Reproduce the data below verbatim from the line containing "at 500 effective TFLOPS" through its final line, and produce nothing more.

Stored data:
________________________________________
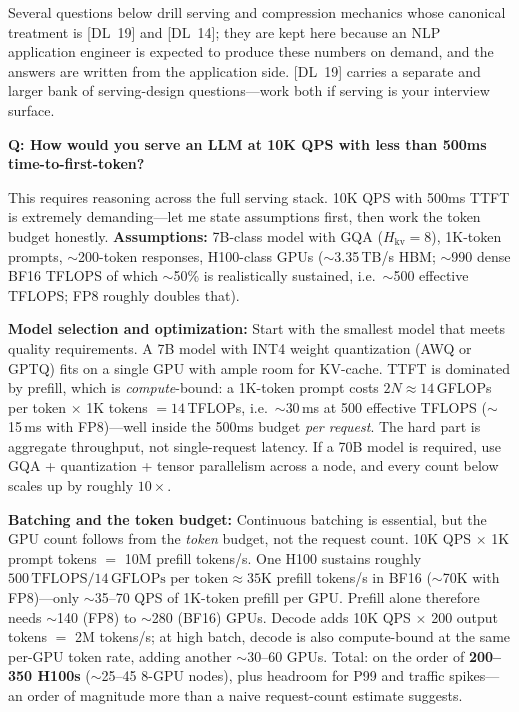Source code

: Several questions below drill serving and compression mechanics whose canonical
treatment is [DL~19] and [DL~14]; they are kept here because an NLP application
engineer is expected to produce these numbers on demand, and the answers are written
from the application side.  [DL~19] carries a separate and larger bank of
serving-design questions---work both if serving is your interview surface.

\begin{interviewq}
\textbf{Q: How would you serve an LLM at 10K QPS with less than 500ms time-to-first-token?}

 \quad {} \quad \badgefreq{\freqhigh}

\stronganswer
This requires reasoning across the full serving stack.  10K QPS with 500ms TTFT is
extremely demanding---let me state assumptions first, then work the token budget
honestly.  \textbf{Assumptions:} 7B-class model with GQA ($H_{\text{kv}}{=}8$),
1K-token prompts, $\sim$200-token responses, H100-class GPUs ($\sim$3.35\,TB/s HBM;
$\sim$990 dense BF16 TFLOPS of which $\sim$50\% is realistically sustained, i.e.\
$\sim$500 effective TFLOPS; FP8 roughly doubles that).

\textbf{Model selection and optimization:}  Start with the smallest model that meets
quality requirements.  A 7B model with INT4 weight quantization (AWQ or GPTQ) fits on
a single GPU with ample room for KV-cache.  TTFT is dominated by prefill, which is
\emph{compute}-bound: a 1K-token prompt costs $2N \approx 14$\,GFLOPs per token
$\times$ 1K tokens $= 14$\,TFLOPs, i.e.\ $\sim$30\,ms at 500 effective TFLOPS
($\sim$15\,ms with FP8)---well inside the 500ms budget \emph{per request}.  The hard
part is aggregate throughput, not single-request latency.  If a 70B model is required,
use GQA + quantization + tensor parallelism across a node, and every count below
scales up by roughly $10\times$.

\textbf{Batching and the token budget:}  Continuous batching is essential, but the GPU
count follows from the \emph{token} budget, not the request count.  10K QPS $\times$
1K prompt tokens $=$ 10M prefill tokens/s.  One H100 sustains roughly
$500\,\text{TFLOPS} / 14\,\text{GFLOPs per token} \approx 35\text{K}$ prefill tokens/s
in BF16 ($\sim$70K with FP8)---only $\sim$35--70 QPS of 1K-token prefill per GPU.
Prefill alone therefore needs $\sim$140 (FP8) to $\sim$280 (BF16) GPUs.  Decode adds
10K QPS $\times$ 200 output tokens $=$ 2M tokens/s; at high batch, decode is also
compute-bound at the same per-GPU token rate, adding another $\sim$30--60 GPUs.
Total: on the order of \textbf{200--350 H100s} ($\sim$25--45 8-GPU nodes), plus
headroom for P99 and traffic spikes---an order of magnitude more than a naive
request-count estimate suggests.


\end{interviewq}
________________________________________
### Exercise response
$\times$ 1K tokens $= 14$\,TFLOPs, i.e.\ $\sim$30\,ms at 500 effective TFLOPS
($\sim$15\,ms with FP8)---well inside the 500ms budget \emph{per request}.  The hard
part is aggregate throughput, not single-request latency.  If a 70B model is required,
use GQA + quantization + tensor parallelism across a node, and every count below
scales up by roughly $10\times$.

\textbf{Batching and the token budget:}  Continuous batching is essential, but the GPU
count follows from the \emph{token} budget, not the request count.  10K QPS $\times$
1K prompt tokens $=$ 10M prefill tokens/s.  One H100 sustains roughly
$500\,\text{TFLOPS} / 14\,\text{GFLOPs per token} \approx 35\text{K}$ prefill tokens/s
in BF16 ($\sim$70K with FP8)---only $\sim$35--70 QPS of 1K-token prefill per GPU.
Prefill alone therefore needs $\sim$140 (FP8) to $\sim$280 (BF16) GPUs.  Decode adds
10K QPS $\times$ 200 output tokens $=$ 2M tokens/s; at high batch, decode is also
compute-bound at the same per-GPU token rate, adding another $\sim$30--60 GPUs.
Total: on the order of \textbf{200--350 H100s} ($\sim$25--45 8-GPU nodes), plus
headroom for P99 and traffic spikes---an order of magnitude more than a naive
request-count estimate suggests.


\end{interviewq}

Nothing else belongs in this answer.